Peygamber (s.a.v.)'den de şöyle buyurduğu rivayet edilmiştir: "Muhakkak Allah'ın her gün şöyle seslenen melekleri vardır: Şayet çokça rükü' eden kullar, süt emen yavrular, otlayan hayvanlar olmasaydı, azap üzerinize yağmur gibi yağdırılırdı." Bu hadisi Ebu Bekr b. el-Hatib böyle bir manayla el-fudayl b. İyad'dan rivayet etmiştir: Bize Mansur, İbrahim'den, anlattı; o Alkame'den o Abdullah'tan rivayetle dedi ki: Rasülullah (s.a.v.) şöyle buyurdu: "Aranızda huşu duyan adamlar, otlayan hayvanlar, süt emen çocuklar olmasaydı mü'minler üzerine azap yağmur gibi yağdırılırdı." Bir şair de bu manada olmak üzere şu beyitleri söylemiştir: "Allah'ın rüküa eren kulları olmasaydı, Ve süt emen yetim küçük çocuklar, Düz arazilerde ot otlayan hayvanlar olmasaydı; üzerimize en ağır azap yağdırılırdı."

 

Hz. Cabir de Resulullah (s.a.v.)'dan şöyle buyurduğunu rivayet etmektedir:

"Muhakkak Allah adamın salahı sebebiyle oğlunu, oğlunun oğlunu da ıslah eder. Onun evini ve onun etrafında birkaç evi dahi ıslah eder. O kişi aralarında olduğu sürece Allah'ın korumasında kalmaya devam ederler."

 

Katade de dedi ki: Allah kafir sebebiyle mü'mini ibtila eder, mü'min sebebiyle de kafire afiyet verir. İbn Ömer de dedi ki: Peygamber (s.a.v.) şöyle buyurdu: "Muhakkak Allah salih mü'min sebebiyle ehli beytinden ve komşularından yüz kişiden belayı defeder." Daha sonra İbni Ömer: "Eğer Allah insanların bir kısmını diğer bir kısmı ile defetmeseydi yeryüzü mutlaka fesada uğrardı" ayetini okudu.

 

Denildiğine göre bu "defetmek" Yüce Allah'ın Resuller vasıtasıyla teşri' buyurduğu şeriatlerle olur. Şayet bu olmasaydı, insanlar birbirlerini yağmalar, ta lan eder ve helak olurlardı.

 

Bu, gerçekten güzel bir açıklamadır.

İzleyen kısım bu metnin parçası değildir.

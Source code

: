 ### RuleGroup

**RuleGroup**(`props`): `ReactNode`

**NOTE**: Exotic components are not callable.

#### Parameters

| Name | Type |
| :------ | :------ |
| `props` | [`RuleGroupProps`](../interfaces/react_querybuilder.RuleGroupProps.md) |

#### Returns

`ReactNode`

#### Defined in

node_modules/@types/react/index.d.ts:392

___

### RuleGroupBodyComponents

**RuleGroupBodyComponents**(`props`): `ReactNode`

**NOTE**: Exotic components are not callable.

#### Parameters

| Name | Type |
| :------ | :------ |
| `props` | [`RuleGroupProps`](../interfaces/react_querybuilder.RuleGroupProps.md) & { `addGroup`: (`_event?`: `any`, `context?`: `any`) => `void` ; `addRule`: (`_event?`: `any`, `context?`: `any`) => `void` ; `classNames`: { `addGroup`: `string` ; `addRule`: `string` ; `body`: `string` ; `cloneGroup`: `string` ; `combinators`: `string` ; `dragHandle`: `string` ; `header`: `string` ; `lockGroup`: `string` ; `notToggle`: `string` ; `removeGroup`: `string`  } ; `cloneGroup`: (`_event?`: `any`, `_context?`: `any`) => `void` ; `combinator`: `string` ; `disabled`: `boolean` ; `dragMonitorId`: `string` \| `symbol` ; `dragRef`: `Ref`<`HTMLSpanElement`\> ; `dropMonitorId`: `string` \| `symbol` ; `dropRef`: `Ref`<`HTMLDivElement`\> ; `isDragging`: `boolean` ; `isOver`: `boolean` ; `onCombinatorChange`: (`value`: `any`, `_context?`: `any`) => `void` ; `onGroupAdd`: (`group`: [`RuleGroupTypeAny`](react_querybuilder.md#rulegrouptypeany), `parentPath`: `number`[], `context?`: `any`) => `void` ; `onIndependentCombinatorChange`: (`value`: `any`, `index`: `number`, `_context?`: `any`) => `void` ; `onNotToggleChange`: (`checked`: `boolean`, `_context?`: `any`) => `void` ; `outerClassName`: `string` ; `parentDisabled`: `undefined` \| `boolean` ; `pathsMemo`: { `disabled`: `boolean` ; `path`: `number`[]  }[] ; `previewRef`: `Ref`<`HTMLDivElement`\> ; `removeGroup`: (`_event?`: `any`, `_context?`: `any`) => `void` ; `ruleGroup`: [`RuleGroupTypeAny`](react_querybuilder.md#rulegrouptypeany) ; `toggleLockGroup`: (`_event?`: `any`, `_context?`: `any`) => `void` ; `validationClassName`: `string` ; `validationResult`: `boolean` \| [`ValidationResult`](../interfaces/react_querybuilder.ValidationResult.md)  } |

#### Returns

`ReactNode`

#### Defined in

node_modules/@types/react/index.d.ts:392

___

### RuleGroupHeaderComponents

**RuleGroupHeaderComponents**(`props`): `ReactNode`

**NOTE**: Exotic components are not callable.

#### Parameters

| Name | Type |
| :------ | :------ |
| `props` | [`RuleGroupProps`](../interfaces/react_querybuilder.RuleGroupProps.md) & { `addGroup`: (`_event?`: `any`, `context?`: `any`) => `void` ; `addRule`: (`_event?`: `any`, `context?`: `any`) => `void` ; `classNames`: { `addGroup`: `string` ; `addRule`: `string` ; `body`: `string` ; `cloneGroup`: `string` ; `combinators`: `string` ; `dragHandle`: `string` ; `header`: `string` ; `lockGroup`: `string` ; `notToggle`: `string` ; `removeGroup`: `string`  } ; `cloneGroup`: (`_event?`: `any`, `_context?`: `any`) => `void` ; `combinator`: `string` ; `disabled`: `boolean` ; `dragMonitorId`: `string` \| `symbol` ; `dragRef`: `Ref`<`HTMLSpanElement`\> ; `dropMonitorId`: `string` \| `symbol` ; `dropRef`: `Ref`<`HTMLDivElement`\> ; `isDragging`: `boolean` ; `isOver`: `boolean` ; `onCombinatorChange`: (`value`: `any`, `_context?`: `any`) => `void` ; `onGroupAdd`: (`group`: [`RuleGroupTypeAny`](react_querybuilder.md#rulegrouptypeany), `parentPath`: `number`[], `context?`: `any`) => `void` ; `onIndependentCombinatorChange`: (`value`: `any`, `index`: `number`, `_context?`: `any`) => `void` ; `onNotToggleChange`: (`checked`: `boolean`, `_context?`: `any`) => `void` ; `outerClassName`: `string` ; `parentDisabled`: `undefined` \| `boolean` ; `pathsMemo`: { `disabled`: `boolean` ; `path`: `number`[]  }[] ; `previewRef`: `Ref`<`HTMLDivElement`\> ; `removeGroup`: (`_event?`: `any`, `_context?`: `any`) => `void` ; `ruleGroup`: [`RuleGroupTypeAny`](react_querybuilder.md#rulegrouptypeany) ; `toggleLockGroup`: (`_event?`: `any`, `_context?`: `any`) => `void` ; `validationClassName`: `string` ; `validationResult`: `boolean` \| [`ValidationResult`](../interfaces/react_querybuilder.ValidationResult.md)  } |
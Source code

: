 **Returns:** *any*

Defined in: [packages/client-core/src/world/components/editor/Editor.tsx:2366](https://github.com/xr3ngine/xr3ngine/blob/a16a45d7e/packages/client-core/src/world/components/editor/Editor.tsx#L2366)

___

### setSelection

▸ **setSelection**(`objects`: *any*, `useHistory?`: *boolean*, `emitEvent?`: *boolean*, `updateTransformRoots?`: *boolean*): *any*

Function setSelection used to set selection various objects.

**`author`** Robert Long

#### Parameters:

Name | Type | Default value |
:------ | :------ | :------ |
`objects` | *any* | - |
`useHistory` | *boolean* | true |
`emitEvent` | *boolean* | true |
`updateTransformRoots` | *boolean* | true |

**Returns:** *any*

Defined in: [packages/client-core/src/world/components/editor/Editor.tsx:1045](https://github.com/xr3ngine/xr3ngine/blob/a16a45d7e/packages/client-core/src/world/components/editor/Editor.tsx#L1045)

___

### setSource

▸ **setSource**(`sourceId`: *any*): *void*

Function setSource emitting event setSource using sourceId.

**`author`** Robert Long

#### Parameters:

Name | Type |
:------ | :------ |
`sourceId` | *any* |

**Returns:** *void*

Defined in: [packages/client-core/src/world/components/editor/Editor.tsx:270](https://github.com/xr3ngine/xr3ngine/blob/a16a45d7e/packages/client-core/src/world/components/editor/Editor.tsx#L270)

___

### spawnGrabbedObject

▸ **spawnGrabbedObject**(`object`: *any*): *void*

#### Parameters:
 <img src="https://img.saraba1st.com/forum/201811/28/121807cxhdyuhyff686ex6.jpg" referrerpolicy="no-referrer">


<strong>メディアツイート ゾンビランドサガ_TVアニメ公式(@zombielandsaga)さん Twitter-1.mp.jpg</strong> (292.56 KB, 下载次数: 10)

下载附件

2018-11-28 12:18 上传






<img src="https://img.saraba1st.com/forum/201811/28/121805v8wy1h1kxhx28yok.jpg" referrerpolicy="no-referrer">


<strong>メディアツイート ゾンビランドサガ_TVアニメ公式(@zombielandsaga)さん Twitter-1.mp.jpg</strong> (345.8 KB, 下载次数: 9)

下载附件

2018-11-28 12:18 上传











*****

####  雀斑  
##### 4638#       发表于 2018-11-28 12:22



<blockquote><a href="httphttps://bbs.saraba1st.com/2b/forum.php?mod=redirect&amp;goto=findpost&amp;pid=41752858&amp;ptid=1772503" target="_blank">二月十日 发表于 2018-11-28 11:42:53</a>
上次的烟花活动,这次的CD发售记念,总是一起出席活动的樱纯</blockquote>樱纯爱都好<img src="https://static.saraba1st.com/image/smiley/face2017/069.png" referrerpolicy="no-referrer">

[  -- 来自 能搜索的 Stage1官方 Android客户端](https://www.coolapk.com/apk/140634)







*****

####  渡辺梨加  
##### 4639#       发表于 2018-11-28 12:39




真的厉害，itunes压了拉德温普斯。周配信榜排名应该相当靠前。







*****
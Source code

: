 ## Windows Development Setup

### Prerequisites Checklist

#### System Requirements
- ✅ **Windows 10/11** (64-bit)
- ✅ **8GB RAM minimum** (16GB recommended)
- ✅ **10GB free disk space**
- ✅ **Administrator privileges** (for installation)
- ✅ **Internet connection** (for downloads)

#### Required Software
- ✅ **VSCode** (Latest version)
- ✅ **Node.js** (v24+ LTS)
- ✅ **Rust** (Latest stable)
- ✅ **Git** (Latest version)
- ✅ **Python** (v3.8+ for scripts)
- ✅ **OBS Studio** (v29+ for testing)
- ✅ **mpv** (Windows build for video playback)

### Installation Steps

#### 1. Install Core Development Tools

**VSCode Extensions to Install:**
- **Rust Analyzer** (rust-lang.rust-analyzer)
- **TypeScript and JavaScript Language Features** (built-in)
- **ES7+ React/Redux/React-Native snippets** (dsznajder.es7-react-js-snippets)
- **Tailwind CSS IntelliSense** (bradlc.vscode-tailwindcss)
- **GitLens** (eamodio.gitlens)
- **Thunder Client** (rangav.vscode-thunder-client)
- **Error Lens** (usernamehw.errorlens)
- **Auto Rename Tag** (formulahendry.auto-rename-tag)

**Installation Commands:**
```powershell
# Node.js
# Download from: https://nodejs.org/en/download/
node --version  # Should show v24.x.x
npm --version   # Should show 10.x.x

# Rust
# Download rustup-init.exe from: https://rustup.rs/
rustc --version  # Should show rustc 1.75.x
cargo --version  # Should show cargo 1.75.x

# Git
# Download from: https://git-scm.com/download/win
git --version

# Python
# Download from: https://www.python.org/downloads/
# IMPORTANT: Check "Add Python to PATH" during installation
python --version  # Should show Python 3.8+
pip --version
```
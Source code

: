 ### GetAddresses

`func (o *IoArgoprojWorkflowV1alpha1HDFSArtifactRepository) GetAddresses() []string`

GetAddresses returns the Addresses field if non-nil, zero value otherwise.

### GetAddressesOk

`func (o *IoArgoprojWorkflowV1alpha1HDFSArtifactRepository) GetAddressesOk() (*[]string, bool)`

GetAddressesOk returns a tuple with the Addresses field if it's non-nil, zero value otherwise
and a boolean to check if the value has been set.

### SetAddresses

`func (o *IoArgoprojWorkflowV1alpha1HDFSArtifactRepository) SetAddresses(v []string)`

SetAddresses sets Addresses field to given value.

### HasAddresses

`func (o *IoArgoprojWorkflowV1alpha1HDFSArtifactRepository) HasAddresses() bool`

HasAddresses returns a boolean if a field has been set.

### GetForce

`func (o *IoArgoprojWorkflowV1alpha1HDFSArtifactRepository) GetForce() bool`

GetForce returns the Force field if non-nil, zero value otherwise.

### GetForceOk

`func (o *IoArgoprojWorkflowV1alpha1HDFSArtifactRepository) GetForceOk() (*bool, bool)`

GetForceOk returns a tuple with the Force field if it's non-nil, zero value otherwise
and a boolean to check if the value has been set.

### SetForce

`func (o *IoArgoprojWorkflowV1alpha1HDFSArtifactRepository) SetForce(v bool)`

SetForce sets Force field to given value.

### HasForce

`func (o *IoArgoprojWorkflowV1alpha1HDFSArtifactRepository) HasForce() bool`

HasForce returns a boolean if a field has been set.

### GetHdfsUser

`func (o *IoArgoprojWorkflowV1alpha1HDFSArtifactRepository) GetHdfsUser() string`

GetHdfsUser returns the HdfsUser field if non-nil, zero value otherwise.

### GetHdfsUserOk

Hem kötülüğün önlenmesinde, hem defedilmesinde hem de başka hususlarda genel bir ilkedir. Bunun üzerinde dikkatle düşününüz.

"Fakat Allah, alemler üzerine büyük bir lütuf sahibidir." Şanı Yüce Allah mü'minler vasıtasıyla kafirlerin kötülüğünü defetmesinin, kendi katından büyük bir lütuf ve büyük bir nimet olduğunu beyan etmektedir.